Lambe's work in western Canada began in 1897. He discovered a number of new dinosaur genera and species over the next few years, and spent much of his time preparing the fossil galleries of the GSC's museum. In 1902, he described Canada's first dinosaur finds, various species of Monoclonius. He described Centrosaurus in 1904. Euoplocephalus was named by him, in 1910. In 1913, he named Styracosaurus. He was responsible for naming Chasmosaurus and Gorgosaurus, in 1914 and Eoceratops in 1915. In 1917, he created the genus Edmontosaurus. In 1919 came Panoplosaurus. He also discovered and named the hadrosaurid Gryposaurus. 
Inevitably, it was not only dinosaurs that Lambe discovered. The crocodilian Leidysuchus canadensis was described in 1907. This is the most commonly found crocodilian species found in the Late Cretaceous deposits of Alberta.
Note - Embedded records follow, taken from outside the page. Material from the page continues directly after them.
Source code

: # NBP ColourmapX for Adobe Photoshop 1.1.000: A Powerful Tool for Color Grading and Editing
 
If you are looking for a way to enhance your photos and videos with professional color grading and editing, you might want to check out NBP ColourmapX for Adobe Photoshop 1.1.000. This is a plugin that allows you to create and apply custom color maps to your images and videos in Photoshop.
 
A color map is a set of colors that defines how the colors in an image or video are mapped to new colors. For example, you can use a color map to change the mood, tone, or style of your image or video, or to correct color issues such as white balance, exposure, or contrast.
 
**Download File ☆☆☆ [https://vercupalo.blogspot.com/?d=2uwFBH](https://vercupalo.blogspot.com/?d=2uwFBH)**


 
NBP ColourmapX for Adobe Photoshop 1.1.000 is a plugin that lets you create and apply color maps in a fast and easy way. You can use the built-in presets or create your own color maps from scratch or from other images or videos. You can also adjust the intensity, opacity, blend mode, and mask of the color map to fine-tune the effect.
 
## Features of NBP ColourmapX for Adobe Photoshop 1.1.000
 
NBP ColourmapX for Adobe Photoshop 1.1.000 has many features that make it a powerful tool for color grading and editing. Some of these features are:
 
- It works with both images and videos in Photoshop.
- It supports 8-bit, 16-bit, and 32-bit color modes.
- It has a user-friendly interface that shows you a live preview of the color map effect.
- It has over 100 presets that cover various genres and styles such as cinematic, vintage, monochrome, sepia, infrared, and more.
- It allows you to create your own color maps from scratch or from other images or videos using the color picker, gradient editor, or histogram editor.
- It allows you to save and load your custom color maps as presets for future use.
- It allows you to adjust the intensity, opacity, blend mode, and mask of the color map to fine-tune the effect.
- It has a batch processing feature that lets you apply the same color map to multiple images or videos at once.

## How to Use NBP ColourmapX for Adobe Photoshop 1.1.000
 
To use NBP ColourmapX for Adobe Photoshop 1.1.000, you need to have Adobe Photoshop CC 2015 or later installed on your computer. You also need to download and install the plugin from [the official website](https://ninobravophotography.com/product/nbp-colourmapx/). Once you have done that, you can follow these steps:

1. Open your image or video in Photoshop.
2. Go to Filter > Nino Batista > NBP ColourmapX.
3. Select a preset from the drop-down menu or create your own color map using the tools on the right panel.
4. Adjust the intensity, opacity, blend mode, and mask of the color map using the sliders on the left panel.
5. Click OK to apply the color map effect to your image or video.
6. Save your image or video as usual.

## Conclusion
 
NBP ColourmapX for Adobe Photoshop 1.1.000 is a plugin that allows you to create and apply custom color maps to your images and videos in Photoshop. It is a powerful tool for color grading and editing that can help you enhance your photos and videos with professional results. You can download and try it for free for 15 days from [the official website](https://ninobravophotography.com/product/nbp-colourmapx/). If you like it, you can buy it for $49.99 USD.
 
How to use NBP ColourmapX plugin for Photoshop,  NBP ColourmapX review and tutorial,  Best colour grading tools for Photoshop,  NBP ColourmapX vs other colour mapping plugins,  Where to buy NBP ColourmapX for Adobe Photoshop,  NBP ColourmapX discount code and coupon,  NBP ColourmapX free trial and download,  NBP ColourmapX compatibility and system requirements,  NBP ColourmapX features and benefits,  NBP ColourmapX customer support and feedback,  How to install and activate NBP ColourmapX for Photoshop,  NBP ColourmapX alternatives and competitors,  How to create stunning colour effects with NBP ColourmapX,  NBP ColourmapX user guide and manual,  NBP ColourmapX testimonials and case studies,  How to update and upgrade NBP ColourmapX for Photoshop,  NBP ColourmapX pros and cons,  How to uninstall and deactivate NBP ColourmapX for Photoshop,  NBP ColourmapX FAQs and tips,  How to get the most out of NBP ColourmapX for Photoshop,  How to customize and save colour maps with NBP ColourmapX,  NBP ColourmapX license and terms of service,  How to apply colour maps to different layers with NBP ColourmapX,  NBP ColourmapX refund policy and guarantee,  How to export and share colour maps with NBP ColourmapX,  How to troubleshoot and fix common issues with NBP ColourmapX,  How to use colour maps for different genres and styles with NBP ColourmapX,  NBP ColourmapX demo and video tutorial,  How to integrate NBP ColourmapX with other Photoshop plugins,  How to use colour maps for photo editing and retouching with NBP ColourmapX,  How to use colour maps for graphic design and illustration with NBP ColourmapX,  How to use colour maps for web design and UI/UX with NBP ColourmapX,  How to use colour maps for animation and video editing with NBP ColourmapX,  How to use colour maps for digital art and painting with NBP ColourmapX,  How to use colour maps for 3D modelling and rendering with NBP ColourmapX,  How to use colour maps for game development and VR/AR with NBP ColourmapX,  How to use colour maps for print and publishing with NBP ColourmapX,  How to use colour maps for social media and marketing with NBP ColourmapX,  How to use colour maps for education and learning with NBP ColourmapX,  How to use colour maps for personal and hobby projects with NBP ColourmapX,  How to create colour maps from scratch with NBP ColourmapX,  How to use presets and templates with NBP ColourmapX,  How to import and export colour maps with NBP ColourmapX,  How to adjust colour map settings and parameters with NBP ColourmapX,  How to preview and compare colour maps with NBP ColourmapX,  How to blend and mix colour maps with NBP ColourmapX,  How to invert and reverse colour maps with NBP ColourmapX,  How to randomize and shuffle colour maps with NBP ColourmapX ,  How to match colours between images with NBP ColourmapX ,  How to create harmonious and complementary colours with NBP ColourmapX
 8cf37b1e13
He also studied Devonian fishes from New Brunswick and Paleozoic corals, collected Tertiary insects and plants in British Columbia but it is for his work on vertebrates from western Canada, especially dinosaurs, that he is most famous.
Lambe Island, Algoma District, Ontario, Canada was named in honour of Mr. Lawrence M. Lambe (RMC 1880-1883), Invertebrate Palaeontologist, Geological Survey. 46o 19' 49" North 83o 54' 25" West  In 1923, the new Hadrosaurian genus Lambeosaurus was also named after Lawrence Lambe.